■ **Try it**
When a line in the records contains the string "database", copy that line.

■ **Rendered images with source text**
_ _ _ _

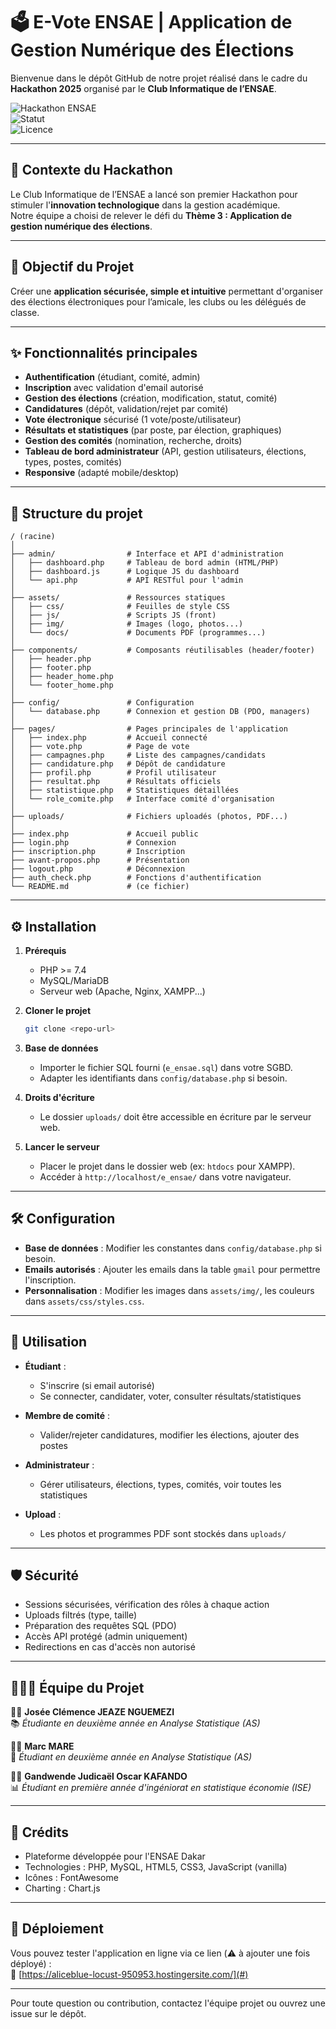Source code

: 
# 🗳️ E-Vote ENSAE | Application de Gestion Numérique des Élections

Bienvenue dans le dépôt GitHub de notre projet réalisé dans le cadre du **Hackathon 2025** organisé par le **Club Informatique de l’ENSAE**.

![Hackathon ENSAE](https://img.shields.io/badge/Hackathon-ENSAE%202025-blue)  
![Statut](https://img.shields.io/badge/Statut-En%20développement-yellow)  
![Licence](https://img.shields.io/badge/Licence-MIT-green)

---

## 🧠 Contexte du Hackathon

Le Club Informatique de l’ENSAE a lancé son premier Hackathon pour stimuler l'**innovation technologique** dans la gestion académique.  
Notre équipe a choisi de relever le défi du **Thème 3 : Application de gestion numérique des élections**.

---

## 🎯 Objectif du Projet

Créer une **application sécurisée, simple et intuitive** permettant d'organiser des élections électroniques pour l’amicale, les clubs ou les délégués de classe.

---

## ✨ Fonctionnalités principales

- **Authentification** (étudiant, comité, admin)
- **Inscription** avec validation d'email autorisé
- **Gestion des élections** (création, modification, statut, comité)
- **Candidatures** (dépôt, validation/rejet par comité)
- **Vote électronique** sécurisé (1 vote/poste/utilisateur)
- **Résultats et statistiques** (par poste, par élection, graphiques)
- **Gestion des comités** (nomination, recherche, droits)
- **Tableau de bord administrateur** (API, gestion utilisateurs, élections, types, postes, comités)
- **Responsive** (adapté mobile/desktop)

---


## 📂 Structure du projet

```
/ (racine)
│
├── admin/                # Interface et API d'administration
│   ├── dashboard.php     # Tableau de bord admin (HTML/PHP)
│   ├── dashboard.js      # Logique JS du dashboard
│   └── api.php           # API RESTful pour l'admin
│
├── assets/               # Ressources statiques
│   ├── css/              # Feuilles de style CSS
│   ├── js/               # Scripts JS (front)
│   ├── img/              # Images (logo, photos...)
│   └── docs/             # Documents PDF (programmes...)
│
├── components/           # Composants réutilisables (header/footer)
│   ├── header.php
│   ├── footer.php
│   ├── header_home.php
│   └── footer_home.php
│
├── config/               # Configuration
│   └── database.php      # Connexion et gestion DB (PDO, managers)
│
├── pages/                # Pages principales de l'application
│   ├── index.php         # Accueil connecté
│   ├── vote.php          # Page de vote
│   ├── campagnes.php     # Liste des campagnes/candidats
│   ├── candidature.php   # Dépôt de candidature
│   ├── profil.php        # Profil utilisateur
│   ├── resultat.php      # Résultats officiels
│   ├── statistique.php   # Statistiques détaillées
│   └── role_comite.php   # Interface comité d'organisation
│
├── uploads/              # Fichiers uploadés (photos, PDF...)
│
├── index.php             # Accueil public
├── login.php             # Connexion
├── inscription.php       # Inscription
├── avant-propos.php      # Présentation
├── logout.php            # Déconnexion
├── auth_check.php        # Fonctions d'authentification
└── README.md             # (ce fichier)
```

---

## ⚙️ Installation

1. **Prérequis**
   - PHP >= 7.4
   - MySQL/MariaDB
   - Serveur web (Apache, Nginx, XAMPP...)

2. **Cloner le projet**
   ```bash
   git clone <repo-url>
   ```

3. **Base de données**
   - Importer le fichier SQL fourni (`e_ensae.sql`) dans votre SGBD.
   - Adapter les identifiants dans `config/database.php` si besoin.

4. **Droits d'écriture**
   - Le dossier `uploads/` doit être accessible en écriture par le serveur web.

5. **Lancer le serveur**
   - Placer le projet dans le dossier web (ex: `htdocs` pour XAMPP).
   - Accéder à `http://localhost/e_ensae/` dans votre navigateur.

---

## 🛠️ Configuration

- **Base de données** : Modifier les constantes dans `config/database.php` si besoin.
- **Emails autorisés** : Ajouter les emails dans la table `gmail` pour permettre l'inscription.
- **Personnalisation** : Modifier les images dans `assets/img/`, les couleurs dans `assets/css/styles.css`.

---

## 🚀 Utilisation

- **Étudiant** :
  - S'inscrire (si email autorisé)
  - Se connecter, candidater, voter, consulter résultats/statistiques

- **Membre de comité** :
  - Valider/rejeter candidatures, modifier les élections, ajouter des postes

- **Administrateur** :
  - Gérer utilisateurs, élections, types, comités, voir toutes les statistiques

- **Upload** :
  - Les photos et programmes PDF sont stockés dans `uploads/`

---

## 🛡️ Sécurité

- Sessions sécurisées, vérification des rôles à chaque action
- Uploads filtrés (type, taille)
- Préparation des requêtes SQL (PDO)
- Accès API protégé (admin uniquement)
- Redirections en cas d'accès non autorisé

---

## 🧑‍🤝‍🧑 Équipe du Projet

👩‍💻 **Josée Clémence JEAZE NGUEMEZI**  
📚 *Étudiante en deuxième année en Analyse Statistique (AS)*

👨‍💻 **Marc MARE**  
🎨 *Étudiant en deuxième année en Analyse Statistique (AS)*

👨‍💻 **Gandwende Judicaël Oscar KAFANDO**  
📊 *Étudiant en première année d'ingéniorat en statistique économie (ISE)*

---

## 🙏 Crédits

- Plateforme développée pour l'ENSAE Dakar
- Technologies : PHP, MySQL, HTML5, CSS3, JavaScript (vanilla)
- Icônes : FontAwesome
- Charting : Chart.js

---

## 🚀 Déploiement

Vous pouvez tester l'application en ligne via ce lien (⚠️ à ajouter une fois déployé) :  
🔗 [https://aliceblue-locust-950953.hostingersite.com/](#)

---

Pour toute question ou contribution, contactez l'équipe projet ou ouvrez une issue sur le dépôt.

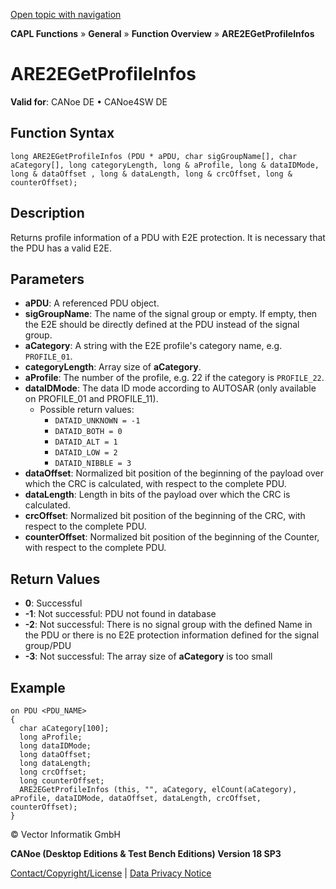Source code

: [Open topic with navigation](../../../../../CANoeDEFamily.htm#Topics/CAPLFunctions/Other/E2EProtection/CAPLfunctionARE2EGetProfileInfos.md)

**CAPL Functions** » **General** » **Function Overview** » **ARE2EGetProfileInfos**

# ARE2EGetProfileInfos

**Valid for**: CANoe DE • CANoe4SW DE

## Function Syntax

```plaintext
long ARE2EGetProfileInfos (PDU * aPDU, char sigGroupName[], char aCategory[], long categoryLength, long & aProfile, long & dataIDMode, long & dataOffset , long & dataLength, long & crcOffset, long & counterOffset);
```

## Description

Returns profile information of a PDU with E2E protection. It is necessary that the PDU has a valid E2E.

## Parameters

- **aPDU**: A referenced PDU object.
- **sigGroupName**: The name of the signal group or empty. If empty, then the E2E should be directly defined at the PDU instead of the signal group.
- **aCategory**: A string with the E2E profile's category name, e.g. `PROFILE_01`.
- **categoryLength**: Array size of **aCategory**.
- **aProfile**: The number of the profile, e.g. 22 if the category is `PROFILE_22`.
- **dataIDMode**: The data ID mode according to AUTOSAR (only available on PROFILE_01 and PROFILE_11).
  - Possible return values:
    - `DATAID_UNKNOWN = -1`
    - `DATAID_BOTH = 0`
    - `DATAID_ALT = 1`
    - `DATAID_LOW = 2`
    - `DATAID_NIBBLE = 3`
- **dataOffset**: Normalized bit position of the beginning of the payload over which the CRC is calculated, with respect to the complete PDU.
- **dataLength**: Length in bits of the payload over which the CRC is calculated.
- **crcOffset**: Normalized bit position of the beginning of the CRC, with respect to the complete PDU.
- **counterOffset**: Normalized bit position of the beginning of the Counter, with respect to the complete PDU.

## Return Values

- **0**: Successful
- **-1**: Not successful: PDU not found in database
- **-2**: Not successful: There is no signal group with the defined Name in the PDU or there is no E2E protection information defined for the signal group/PDU
- **-3**: Not successful: The array size of **aCategory** is too small

## Example

```plaintext
on PDU <PDU_NAME>
{
  char aCategory[100];
  long aProfile;
  long dataIDMode;
  long dataOffset;
  long dataLength;
  long crcOffset;
  long counterOffset;
  ARE2EGetProfileInfos (this, "", aCategory, elCount(aCategory), aProfile, dataIDMode, dataOffset, dataLength, crcOffset, counterOffset);
}
```

© Vector Informatik GmbH

**CANoe (Desktop Editions & Test Bench Editions) Version 18 SP3**

[Contact/Copyright/License](../../../Shared/ContactCopyrightLicense.md) | [Data Privacy Notice](https://www.vector.com/int/en/company/get-info/privacy-policy/)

_ _ _ _

■ **Written response**
│   └── database.php      # Connexion et gestion DB (PDO, managers)
   - Adapter les identifiants dans `config/database.php` si besoin.
- **Base de données** : Modifier les constantes dans `config/database.php` si besoin.
- **-1**: Not successful: PDU not found in database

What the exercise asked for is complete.